Também graças a meu pai, o teatro entrou em minha vida. No início dos anos 1950, no Rio de Janeiro, tomei contato com a família Cazarré (o velho Cazarré, sua esposa Déa Selva, seus filhos Older, Luís (o único artista plástico) e o Olney, seu cunhado Abel Pera, sua sobrinha Marília Pera - na época apenas com pouco mais de dez anos). O parentesco de papai com Rodolfo Mayer, sua amizade com Rodolfo Arena, Oswaldo de Barros, Eva Todor, Dercy Gonçalves e tantas figuras outras, povoaram as muitas noites que passei nos teatros Natal, Brasileiro de Comédia, Maria Della Costa..., cujas coxias frequentei assiduamente tomando contato físico com os maiores nomes da dramaturgia nacional da época. Tudo graças a ele, repito, que queria que eu me tornasse um homem culto, na acepção inclusiva da palavra.

Como se vê, toda a minha formação cultural eu devo a meu pai. Tudo o que sou culturamente tem laços na orientação pessoal daquele que me deu a vida. Papa é a razão, a fim e ao cabo, de hoje eu ser membro dessa Academia, de estar nesta noite agradecendo a indicação de meus irmãos de alma. É pois com orgulho e emoção coerente com minha forma de encarar esta homenagem que posso concluir minhas palavras.

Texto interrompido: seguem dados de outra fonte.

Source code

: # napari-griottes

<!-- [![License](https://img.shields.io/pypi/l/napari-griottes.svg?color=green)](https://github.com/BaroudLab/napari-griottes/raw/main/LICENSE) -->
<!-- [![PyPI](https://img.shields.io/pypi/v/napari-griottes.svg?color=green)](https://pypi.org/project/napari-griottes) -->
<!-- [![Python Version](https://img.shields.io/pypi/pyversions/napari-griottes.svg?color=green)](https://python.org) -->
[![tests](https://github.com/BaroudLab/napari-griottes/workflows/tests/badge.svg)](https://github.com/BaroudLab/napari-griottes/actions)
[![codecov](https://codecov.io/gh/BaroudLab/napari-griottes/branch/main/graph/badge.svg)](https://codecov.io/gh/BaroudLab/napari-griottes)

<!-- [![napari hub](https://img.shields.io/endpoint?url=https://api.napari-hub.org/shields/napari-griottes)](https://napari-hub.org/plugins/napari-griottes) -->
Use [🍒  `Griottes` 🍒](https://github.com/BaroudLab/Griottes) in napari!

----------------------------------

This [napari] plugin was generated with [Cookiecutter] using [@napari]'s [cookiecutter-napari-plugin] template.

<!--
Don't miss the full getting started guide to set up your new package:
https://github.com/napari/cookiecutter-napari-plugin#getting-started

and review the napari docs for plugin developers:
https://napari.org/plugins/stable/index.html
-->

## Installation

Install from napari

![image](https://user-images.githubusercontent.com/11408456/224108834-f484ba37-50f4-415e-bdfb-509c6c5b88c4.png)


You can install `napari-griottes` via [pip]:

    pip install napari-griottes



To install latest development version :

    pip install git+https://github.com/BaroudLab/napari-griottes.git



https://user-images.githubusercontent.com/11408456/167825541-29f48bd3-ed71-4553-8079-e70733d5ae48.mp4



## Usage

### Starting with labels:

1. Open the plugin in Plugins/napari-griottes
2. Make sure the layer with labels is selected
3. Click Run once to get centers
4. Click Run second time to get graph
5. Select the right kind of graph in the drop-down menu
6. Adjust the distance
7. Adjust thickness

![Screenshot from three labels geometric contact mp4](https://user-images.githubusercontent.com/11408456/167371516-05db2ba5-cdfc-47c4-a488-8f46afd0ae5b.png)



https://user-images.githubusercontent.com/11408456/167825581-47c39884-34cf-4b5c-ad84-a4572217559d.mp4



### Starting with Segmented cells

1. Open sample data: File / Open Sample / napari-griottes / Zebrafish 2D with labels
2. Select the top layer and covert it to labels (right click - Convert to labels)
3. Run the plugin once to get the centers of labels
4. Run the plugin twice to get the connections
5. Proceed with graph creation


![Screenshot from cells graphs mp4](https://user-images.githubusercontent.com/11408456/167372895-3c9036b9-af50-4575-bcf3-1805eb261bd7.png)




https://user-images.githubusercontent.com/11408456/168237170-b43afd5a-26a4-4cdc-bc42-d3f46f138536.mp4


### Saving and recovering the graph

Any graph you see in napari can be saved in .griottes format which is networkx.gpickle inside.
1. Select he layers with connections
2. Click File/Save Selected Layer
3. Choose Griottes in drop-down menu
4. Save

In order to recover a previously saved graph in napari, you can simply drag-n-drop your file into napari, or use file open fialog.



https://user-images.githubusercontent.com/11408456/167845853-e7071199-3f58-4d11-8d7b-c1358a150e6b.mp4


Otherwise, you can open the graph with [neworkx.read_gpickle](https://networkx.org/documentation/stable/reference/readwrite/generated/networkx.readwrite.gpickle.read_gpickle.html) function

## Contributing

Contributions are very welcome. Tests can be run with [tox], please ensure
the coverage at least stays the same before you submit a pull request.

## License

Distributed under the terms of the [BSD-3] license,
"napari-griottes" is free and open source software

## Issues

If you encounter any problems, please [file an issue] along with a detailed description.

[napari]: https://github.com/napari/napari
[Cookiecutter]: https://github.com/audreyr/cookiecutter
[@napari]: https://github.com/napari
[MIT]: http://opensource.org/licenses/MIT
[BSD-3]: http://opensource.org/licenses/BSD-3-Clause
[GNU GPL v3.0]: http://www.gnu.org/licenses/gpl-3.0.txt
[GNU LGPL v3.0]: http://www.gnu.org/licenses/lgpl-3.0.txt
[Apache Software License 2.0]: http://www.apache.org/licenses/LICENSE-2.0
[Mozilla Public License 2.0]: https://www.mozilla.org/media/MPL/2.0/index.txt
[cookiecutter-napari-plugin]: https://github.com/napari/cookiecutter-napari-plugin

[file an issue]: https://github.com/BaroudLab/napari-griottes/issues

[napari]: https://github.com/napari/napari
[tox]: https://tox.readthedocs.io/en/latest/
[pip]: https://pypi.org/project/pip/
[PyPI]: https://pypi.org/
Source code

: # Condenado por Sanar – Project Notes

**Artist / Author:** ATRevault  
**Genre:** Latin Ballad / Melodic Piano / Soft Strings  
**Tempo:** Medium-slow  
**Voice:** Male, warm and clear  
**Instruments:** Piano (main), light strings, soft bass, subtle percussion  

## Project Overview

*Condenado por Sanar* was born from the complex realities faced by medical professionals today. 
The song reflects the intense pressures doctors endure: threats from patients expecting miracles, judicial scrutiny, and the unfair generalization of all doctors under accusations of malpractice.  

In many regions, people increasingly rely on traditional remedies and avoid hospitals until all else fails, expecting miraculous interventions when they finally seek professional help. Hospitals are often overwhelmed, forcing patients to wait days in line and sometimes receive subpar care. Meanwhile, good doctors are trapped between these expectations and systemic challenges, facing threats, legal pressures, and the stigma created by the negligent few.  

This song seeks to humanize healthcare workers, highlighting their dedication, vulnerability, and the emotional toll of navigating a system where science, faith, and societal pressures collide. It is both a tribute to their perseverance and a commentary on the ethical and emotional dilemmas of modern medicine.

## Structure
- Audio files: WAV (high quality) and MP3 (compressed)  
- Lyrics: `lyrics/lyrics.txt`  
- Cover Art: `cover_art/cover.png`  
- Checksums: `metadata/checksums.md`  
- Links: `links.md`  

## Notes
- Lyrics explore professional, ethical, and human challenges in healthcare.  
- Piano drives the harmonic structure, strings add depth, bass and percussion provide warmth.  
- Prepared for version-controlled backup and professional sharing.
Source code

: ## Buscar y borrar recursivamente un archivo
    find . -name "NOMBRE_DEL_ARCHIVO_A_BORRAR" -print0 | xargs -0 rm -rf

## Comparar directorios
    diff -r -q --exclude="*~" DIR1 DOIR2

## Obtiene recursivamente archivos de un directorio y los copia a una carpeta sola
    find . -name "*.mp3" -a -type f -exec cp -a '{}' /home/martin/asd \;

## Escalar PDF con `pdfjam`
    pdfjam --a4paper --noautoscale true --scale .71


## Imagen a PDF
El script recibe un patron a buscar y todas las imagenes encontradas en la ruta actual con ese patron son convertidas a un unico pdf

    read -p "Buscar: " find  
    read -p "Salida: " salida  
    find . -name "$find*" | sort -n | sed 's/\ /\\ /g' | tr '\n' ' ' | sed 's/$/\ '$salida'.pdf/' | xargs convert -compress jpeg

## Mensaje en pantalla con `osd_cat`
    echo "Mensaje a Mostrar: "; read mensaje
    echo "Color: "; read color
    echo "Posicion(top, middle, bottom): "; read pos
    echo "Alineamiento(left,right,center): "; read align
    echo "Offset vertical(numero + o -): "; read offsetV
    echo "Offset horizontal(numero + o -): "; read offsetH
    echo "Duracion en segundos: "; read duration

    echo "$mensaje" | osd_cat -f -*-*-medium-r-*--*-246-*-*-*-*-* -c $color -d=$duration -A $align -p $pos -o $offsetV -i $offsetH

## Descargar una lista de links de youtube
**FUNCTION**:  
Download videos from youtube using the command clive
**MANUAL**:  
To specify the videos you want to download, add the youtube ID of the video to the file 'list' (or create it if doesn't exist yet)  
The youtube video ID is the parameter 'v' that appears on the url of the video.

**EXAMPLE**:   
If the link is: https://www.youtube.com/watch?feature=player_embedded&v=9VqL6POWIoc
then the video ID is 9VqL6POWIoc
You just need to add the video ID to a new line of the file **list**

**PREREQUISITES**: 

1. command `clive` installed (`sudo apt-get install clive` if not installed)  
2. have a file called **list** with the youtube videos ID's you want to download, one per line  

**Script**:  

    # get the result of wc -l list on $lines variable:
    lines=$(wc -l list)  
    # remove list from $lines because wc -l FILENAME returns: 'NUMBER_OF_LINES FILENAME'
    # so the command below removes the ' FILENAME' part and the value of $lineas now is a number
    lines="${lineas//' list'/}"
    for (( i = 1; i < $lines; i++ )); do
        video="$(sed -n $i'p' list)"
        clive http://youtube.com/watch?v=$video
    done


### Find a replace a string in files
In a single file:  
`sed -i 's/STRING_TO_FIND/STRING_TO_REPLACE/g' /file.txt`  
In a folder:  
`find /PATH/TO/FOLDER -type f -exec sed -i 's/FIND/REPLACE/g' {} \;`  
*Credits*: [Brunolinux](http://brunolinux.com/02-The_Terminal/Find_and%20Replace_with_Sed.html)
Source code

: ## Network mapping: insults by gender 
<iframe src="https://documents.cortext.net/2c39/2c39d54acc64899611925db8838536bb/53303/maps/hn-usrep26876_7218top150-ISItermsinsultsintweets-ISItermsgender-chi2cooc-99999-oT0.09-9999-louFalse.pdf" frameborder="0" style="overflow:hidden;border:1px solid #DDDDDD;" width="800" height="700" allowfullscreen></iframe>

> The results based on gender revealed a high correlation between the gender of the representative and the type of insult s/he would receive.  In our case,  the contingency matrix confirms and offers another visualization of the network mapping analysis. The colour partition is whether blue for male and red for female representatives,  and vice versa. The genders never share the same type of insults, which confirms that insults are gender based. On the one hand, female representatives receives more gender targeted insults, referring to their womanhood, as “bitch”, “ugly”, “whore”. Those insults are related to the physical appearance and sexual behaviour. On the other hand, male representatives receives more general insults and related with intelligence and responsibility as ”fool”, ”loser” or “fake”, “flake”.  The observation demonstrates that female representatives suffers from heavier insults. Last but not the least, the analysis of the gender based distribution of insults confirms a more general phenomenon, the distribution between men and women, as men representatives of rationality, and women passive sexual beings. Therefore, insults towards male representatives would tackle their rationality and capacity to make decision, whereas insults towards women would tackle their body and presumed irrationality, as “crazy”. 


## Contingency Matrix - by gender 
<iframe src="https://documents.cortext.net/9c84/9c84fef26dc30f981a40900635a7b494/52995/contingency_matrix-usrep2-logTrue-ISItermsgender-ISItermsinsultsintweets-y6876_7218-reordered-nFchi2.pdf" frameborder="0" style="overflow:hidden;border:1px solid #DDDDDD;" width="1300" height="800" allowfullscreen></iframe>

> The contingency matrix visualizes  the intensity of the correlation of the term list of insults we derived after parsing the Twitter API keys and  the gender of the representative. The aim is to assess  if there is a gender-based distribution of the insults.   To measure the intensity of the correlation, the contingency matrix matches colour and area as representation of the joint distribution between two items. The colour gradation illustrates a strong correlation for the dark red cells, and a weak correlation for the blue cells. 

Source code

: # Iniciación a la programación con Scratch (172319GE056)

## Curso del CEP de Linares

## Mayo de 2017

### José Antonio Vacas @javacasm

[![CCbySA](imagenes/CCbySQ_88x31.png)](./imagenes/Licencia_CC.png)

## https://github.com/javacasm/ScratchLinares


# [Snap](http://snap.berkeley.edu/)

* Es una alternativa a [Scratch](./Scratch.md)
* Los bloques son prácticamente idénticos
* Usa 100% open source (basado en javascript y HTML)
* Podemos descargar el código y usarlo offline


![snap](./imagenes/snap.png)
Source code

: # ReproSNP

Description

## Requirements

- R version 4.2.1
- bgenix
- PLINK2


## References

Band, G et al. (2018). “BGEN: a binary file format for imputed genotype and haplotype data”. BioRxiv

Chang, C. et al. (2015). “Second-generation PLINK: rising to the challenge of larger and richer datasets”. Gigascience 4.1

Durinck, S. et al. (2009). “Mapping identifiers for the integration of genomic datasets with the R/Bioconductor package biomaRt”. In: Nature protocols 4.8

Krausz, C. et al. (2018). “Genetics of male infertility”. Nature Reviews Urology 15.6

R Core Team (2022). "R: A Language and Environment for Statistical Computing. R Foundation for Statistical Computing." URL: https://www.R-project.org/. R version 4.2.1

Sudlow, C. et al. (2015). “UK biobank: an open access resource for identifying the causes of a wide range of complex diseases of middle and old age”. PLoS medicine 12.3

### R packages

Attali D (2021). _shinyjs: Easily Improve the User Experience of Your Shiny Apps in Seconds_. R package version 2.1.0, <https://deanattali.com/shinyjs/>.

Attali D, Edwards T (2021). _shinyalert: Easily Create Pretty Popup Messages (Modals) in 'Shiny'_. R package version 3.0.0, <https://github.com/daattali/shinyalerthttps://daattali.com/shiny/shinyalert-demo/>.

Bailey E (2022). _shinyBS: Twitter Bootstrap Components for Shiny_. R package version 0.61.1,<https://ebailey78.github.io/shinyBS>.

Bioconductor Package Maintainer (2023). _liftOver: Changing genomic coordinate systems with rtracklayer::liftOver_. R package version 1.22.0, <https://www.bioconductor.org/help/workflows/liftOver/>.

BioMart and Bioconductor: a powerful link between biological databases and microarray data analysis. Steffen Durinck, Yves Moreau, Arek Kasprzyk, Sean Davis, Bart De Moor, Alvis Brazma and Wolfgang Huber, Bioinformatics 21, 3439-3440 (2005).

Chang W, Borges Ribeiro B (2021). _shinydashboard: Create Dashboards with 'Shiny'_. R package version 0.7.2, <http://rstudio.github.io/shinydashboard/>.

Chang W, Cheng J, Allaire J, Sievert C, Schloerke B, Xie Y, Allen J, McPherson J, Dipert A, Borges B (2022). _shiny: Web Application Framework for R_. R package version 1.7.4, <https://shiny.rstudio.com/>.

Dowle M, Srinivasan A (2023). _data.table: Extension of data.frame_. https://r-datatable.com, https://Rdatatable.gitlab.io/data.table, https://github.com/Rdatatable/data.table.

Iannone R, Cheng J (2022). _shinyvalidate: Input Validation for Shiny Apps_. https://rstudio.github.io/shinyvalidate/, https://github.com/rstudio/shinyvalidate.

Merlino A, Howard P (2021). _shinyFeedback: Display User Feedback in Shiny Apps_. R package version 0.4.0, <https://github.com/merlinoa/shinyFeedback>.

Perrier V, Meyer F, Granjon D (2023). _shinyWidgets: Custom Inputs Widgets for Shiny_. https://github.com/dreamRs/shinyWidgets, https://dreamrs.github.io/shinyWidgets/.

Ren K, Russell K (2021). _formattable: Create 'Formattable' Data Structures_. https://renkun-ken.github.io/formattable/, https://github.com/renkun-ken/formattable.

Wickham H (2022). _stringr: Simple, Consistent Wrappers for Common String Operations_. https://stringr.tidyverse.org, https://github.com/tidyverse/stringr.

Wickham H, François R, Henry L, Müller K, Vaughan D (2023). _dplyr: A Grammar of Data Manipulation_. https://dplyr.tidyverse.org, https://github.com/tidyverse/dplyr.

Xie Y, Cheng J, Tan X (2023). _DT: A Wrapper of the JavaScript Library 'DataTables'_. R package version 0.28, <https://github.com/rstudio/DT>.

Papai, era você quem deveria estar sendo homenageado hoje. Muito mais coerente. Muito mais justo! E muito mais merecido!"

Nesse momento de intensas emoções o acadêmico tenor, Alexandre Cavallero interpretou a belíssima canção "Meu Velho", composição do argentino Piero, versão brasileira gravada por Altemar Dutra).

A noite teve a sensibilidade e a grandeza de importantes acontecimentos culturais, artísticos e sociais.